How many times, in reading the liturgy for the Holy Communion, I have felt both exultation and despair at the moment of the Sanctus: "Therefore with Angels and Archangels, and with all the company of heaven, we laud and magnify Thy glorious Name; evermore praising Thee, and saying: Holy, Holy, Holy, Lord God of Saboath . . ." Exalted because, in this language, this place and time and company of momentary lives are interpreted and blessed within the scope of an eternal action of God, released from the tyranny of death and what Dylan Thomas has so movingly alluded to when he laments that
. . . time in all its tuneless turning allows
So few, and such morning songs. . .
But also in despair for to the flattened speech of our time angels and archangels are rather ridiculous symbols — material, so to speak, nonfissionable by contemporary definition of fact.
Strange things nevertheless are happening in the present practice of language. Just when one is sodden with despair over the possibility of making alive the massive biblical symbol of fire, for instance —
Come Holy Ghost, our souls inspire
And lighten with celestial fire;
just then man does such things with language as to reinvest this symbol with meanings and dreamed of meanings of terrible force. The immediate referent of fire in 1957 is not the celestial fire of God’s descending and recreating ardor — but a monstrous shape like a death-dealing mushroom. And out of this unimaginable hell a man envisions again an unbelievable grace, and writes in language which wildly fuses destroying atom bombs and the descending Holy Ghost:
The dove descending breaks the air
"With flame of incandescent terror
Of which the tongues declare
The one discharge from sin and error
The only hope, or else despair
Lies in the choice of pyre or pyre
To be redeemed from fire by fire.
T. S. Eliot
Such speech judges one’s tepid unbelief in the power of the Holy Spirit of God, reminds us that the aggressive and ingenious love that can make the stones cry out can penetrate positivistic language too, and betimes torment its flatness into a kind of "negative" praise.
It is therefore proper to our study of worship to inquire what this revolution in language means for the public worship in our churches; to ask whether perhaps it is not a task of contemporary obedience and praise to find fresh forms of statement whereby intelligibly to set forth ancient facts and encounters. It may well be that we are entering upon a period in the church’s life wherein men’s minds must be shocked open to entertain the suspicion that there are realms of meaning, promise, and judgment which ensconce God’s incarnate action for their vague disquietudes.
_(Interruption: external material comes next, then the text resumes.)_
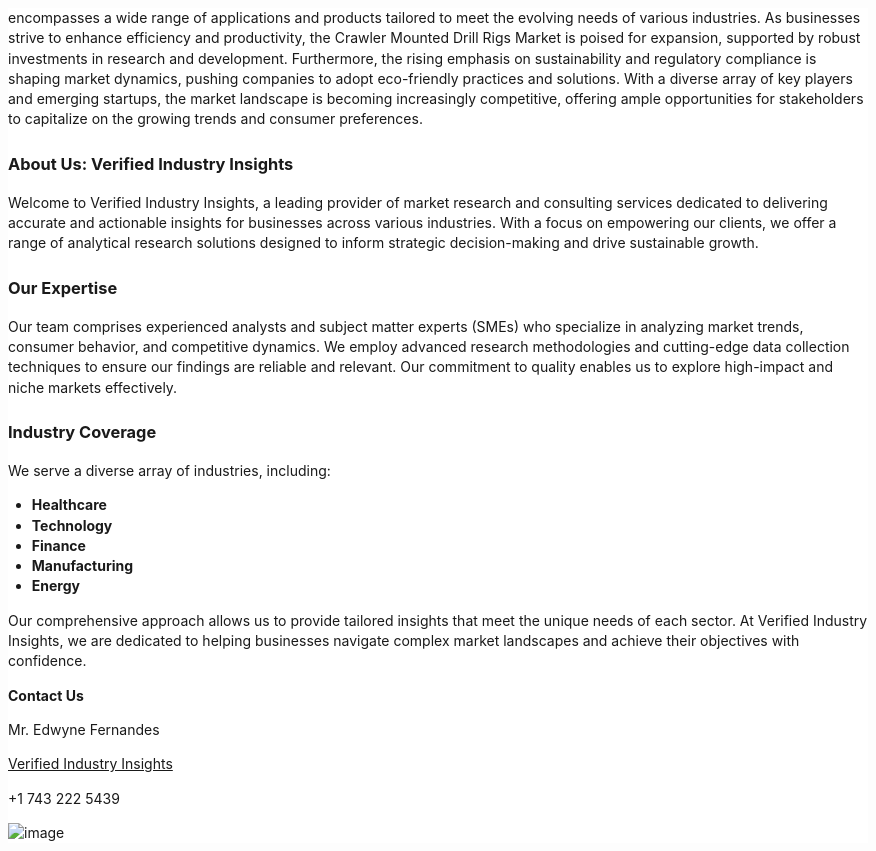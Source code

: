 encompasses a wide range of applications and products tailored to meet the evolving needs of various industries. As businesses strive to enhance efficiency and productivity, the Crawler Mounted Drill Rigs Market is poised for expansion, supported by robust investments in research and development. Furthermore, the rising emphasis on sustainability and regulatory compliance is shaping market dynamics, pushing companies to adopt eco-friendly practices and solutions. With a diverse array of key players and emerging startups, the market landscape is becoming increasingly competitive, offering ample opportunities for stakeholders to capitalize on the growing trends and consumer preferences.</p><h3>About Us: Verified Industry Insights</h3><p>Welcome to Verified Industry Insights, a leading provider of market research and consulting services dedicated to delivering accurate and actionable insights for businesses across various industries. With a focus on empowering our clients, we offer a range of analytical research solutions designed to inform strategic decision-making and drive sustainable growth.</p><h3>Our Expertise</h3><p>Our team comprises experienced analysts and subject matter experts (SMEs) who specialize in analyzing market trends, consumer behavior, and competitive dynamics. We employ advanced research methodologies and cutting-edge data collection techniques to ensure our findings are reliable and relevant. Our commitment to quality enables us to explore high-impact and niche markets effectively.</p><h3>Industry Coverage</h3><p>We serve a diverse array of industries, including:</p><ul><li><strong>Healthcare</strong></li><li><strong>Technology</strong></li><li><strong>Finance</strong></li><li><strong>Manufacturing</strong></li><li><strong>Energy</strong></li></ul><p>Our comprehensive approach allows us to provide tailored insights that meet the unique needs of each sector. At Verified Industry Insights, we are dedicated to helping businesses navigate complex market landscapes and achieve their objectives with confidence.</p><p><strong>Contact Us</strong></p><p>Mr. Edwyne Fernandes</p><p><a href="https://www.verifiedindustryinsights.com/">Verified Industry Insights</a></p><p>+1 743 222 5439</p>
![image](https://github.com/user-attachments/assets/4d3e1f20-861b-453d-9fbf-983005a709a5)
There has never been a church which has not declared its faith and order to be continuous with the apostolic tradition. Some churches have affirmed this explicitly in their confessions or other basic writings; others have unfolded their life, eschewing confessional statements, but claiming to celebrate this tradition in teaching, order, and piety.
This fact opens up a double way to make an entrance into the constructive part of our task. One way is to mobilize all resources for an ever-fresh encounter with the actual content of the apostolic tradition and judge the public worship in our churches according to their congruity with its announcement, promise, and demand. This does not of course assume that there are, in the apostolic tradition, clear and commanding directives concerning the form and content of public worship; it affirms, rather, that ways of worship which ignore or distort the liberating message of God’s Christly action must be corrected from that central action.
The other way is to examine the phenomena of public worship as carried on by the various churches; peer behind the accents and selections which have actually modified all of them; get beyond the cultural deposits in the form of language, music, gesture, etc., which cling to all of them; and ask if there is morphology of the response of the people of God.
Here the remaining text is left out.